Many, if not most, pathogens (disease-causing entities) succeed by proliferating wildly during the early stages of infection. Malaria is a good example. This is a protozoa, a single cell organism. A mosquito might inject just a few malaria cells into its victim's bloodstream, which then replicate at a great rate. By the time the victim's immune system has woken up to the new pathogen, it's too late. All the immune system can do then is try to contain it.

A vaccine works by readying the immune system so that it recognises the pathogen if and when infection occurs. If those handful of introduced malaria cells can be recognised and killed straightaway, disease is averted. Administering a vaccine after infection has become established will give, at best, only temporary or marginal results.

Vaccines fall into a broader class of substances called immunomodulators. These do not act directly against a pathogen but instead modify the immune response to it. Of course usually it is desired to boost the immune response. The problem is that the gain obtained is invariably short-lived and each successive boost will be less. L-Lysine appears to act chiefly as an immunomodulator.

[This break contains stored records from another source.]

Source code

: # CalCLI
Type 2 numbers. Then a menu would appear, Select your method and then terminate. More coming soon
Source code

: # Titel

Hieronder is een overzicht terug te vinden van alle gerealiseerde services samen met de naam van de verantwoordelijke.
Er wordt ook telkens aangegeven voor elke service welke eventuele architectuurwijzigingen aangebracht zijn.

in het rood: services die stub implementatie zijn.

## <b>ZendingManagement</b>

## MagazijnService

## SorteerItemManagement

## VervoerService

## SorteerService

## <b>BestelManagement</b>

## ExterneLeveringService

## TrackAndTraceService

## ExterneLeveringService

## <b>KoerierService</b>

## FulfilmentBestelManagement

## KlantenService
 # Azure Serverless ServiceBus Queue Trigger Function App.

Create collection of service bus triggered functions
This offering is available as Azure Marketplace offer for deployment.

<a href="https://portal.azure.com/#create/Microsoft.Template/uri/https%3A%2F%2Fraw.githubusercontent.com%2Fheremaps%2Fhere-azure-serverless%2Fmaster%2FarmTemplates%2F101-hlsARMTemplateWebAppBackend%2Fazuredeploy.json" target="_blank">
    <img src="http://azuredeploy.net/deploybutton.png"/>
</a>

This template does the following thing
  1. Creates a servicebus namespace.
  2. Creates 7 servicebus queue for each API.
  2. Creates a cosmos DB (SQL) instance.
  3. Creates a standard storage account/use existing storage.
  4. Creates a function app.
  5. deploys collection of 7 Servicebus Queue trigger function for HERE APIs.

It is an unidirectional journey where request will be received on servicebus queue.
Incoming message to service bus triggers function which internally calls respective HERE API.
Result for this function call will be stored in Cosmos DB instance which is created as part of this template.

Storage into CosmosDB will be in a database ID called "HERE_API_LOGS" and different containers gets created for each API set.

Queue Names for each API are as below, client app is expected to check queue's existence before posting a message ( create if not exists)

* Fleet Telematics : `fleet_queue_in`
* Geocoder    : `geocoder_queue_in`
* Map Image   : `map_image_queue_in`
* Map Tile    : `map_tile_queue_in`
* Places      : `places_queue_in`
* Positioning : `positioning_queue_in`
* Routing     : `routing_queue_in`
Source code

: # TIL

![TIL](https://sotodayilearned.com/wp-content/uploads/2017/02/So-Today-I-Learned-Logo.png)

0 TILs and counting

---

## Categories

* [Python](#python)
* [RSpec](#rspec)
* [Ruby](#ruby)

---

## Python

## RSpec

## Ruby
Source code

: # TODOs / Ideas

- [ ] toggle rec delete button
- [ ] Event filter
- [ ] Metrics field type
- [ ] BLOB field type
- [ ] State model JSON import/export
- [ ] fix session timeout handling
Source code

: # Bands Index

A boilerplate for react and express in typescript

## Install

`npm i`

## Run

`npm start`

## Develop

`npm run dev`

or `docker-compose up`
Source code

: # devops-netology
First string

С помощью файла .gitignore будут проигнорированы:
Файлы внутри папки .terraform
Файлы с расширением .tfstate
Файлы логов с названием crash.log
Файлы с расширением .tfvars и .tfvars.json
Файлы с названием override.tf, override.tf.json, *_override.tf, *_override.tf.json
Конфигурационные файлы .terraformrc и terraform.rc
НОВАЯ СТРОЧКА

This is not to say that vaccines and immunomodulators in general are useless, only that they give temporary benefit and must be administered at the right time.


Target Preparations

Some aspects of latency have been neglected. There are suggestions in the Hopeful trials and elsewhere that certain treatments are capable of altering the course of infection. For instance, reducing the frequency of outbreaks is part-way to a cure. Reliably achieving this even for a minority of sufferers would be a significant breakthrough. However, proving such an effect requires convincing data taken from adequately large sample groups. Proving it could be as difficult as achieving it.